- **PROVIDED DATA**:
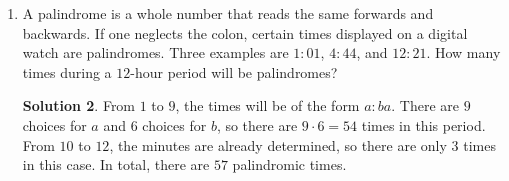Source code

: \documentclass{article}
\theoremstyle{definition}
\newtheorem*{solution}{Solution}
\begin{document}
\begin{multicols*}{2}
\begin{enumerate}
\begin{center}
            \end{center}
            \begin{solution}
                The area of the shaded region is equal to the area of the quarter circle  he area of the rectangle taken away.
                The area of the rectangle is $4 \cdot 3 = 12$, so we just need the quarter circle.
                Applying the Pythagorean Theorem to $\triangle ADC$, we have $(AC)^2 = 4^2 + 3^2 \rightarrow AC = 5$.
                Since $ABCD$ is a rectangle, $BD = AC = 5$.
                Clearly $BD$ is a radius of the circle, so the area of the whole circle is $\pi 5^2 = 25\pi$ and the area of the quarter circle is $\frac {25\pi}{4}$, which is between $7$ and $8$.
            \end{solution}
        \item A palindrome is a whole number that reads the same forwards and backwards.
            If one neglects the colon, certain times displayed on a digital watch are palindromes.
            Three examples are $1\colon 01$, $4\colon 44$, and $12\colon 21$.
            How many times during a $12$-hour period will be palindromes?
            \begin{solution}
                From $1$ to $9$, the times will be of the form $a\colon ba$.
                There are $9$ choices for $a$ and $6$ choices for $b$, so there are $9 \cdot 6 = 54$ times in this period.
                From $10$ to $12$, the minutes are already determined, so there are only $3$ times in this case.
                In total, there are $57$ palindromic times.
            \end{solution}
    \end{enumerate}
\end{multicols*}
\end{document}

- **WORK INSTRUCTION**: If a line of the data contains "rectangle", copy it out.

- **YOUR SOLUTION**:
                The area of the shaded region is equal to the area of the quarter circle  he area of the rectangle taken away.
                The area of the rectangle is $4 \cdot 3 = 12$, so we just need the quarter circle.
                Since $ABCD$ is a rectangle, $BD = AC = 5$.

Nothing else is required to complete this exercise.